== Segment start ==
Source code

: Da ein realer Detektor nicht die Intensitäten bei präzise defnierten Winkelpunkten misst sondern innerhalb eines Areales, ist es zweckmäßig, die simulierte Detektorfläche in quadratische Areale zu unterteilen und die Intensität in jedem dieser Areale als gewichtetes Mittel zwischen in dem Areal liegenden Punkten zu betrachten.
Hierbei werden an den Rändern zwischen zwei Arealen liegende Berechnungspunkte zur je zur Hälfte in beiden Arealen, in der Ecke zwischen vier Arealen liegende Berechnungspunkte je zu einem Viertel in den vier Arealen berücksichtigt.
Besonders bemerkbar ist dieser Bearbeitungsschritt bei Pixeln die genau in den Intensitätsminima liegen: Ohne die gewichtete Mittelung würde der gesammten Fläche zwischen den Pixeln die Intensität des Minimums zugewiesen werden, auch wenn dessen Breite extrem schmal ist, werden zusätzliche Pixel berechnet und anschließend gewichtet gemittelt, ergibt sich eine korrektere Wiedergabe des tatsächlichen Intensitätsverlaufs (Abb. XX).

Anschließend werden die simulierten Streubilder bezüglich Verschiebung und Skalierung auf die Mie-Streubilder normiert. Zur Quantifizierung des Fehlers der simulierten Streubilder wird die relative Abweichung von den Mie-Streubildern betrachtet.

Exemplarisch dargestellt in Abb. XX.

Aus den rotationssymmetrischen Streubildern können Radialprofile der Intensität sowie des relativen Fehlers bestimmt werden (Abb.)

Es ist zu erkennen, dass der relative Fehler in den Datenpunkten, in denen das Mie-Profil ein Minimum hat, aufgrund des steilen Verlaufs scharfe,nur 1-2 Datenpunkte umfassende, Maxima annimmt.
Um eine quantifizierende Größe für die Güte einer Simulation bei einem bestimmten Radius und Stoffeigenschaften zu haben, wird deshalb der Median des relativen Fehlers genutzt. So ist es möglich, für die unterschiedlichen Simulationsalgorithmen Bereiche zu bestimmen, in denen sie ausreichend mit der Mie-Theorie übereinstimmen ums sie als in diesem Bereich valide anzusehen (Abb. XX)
== Segment end ==
Task to complete: Line count for the word "relativen": state how many lines of the listing hold it, and give only that number.

Solution below: 2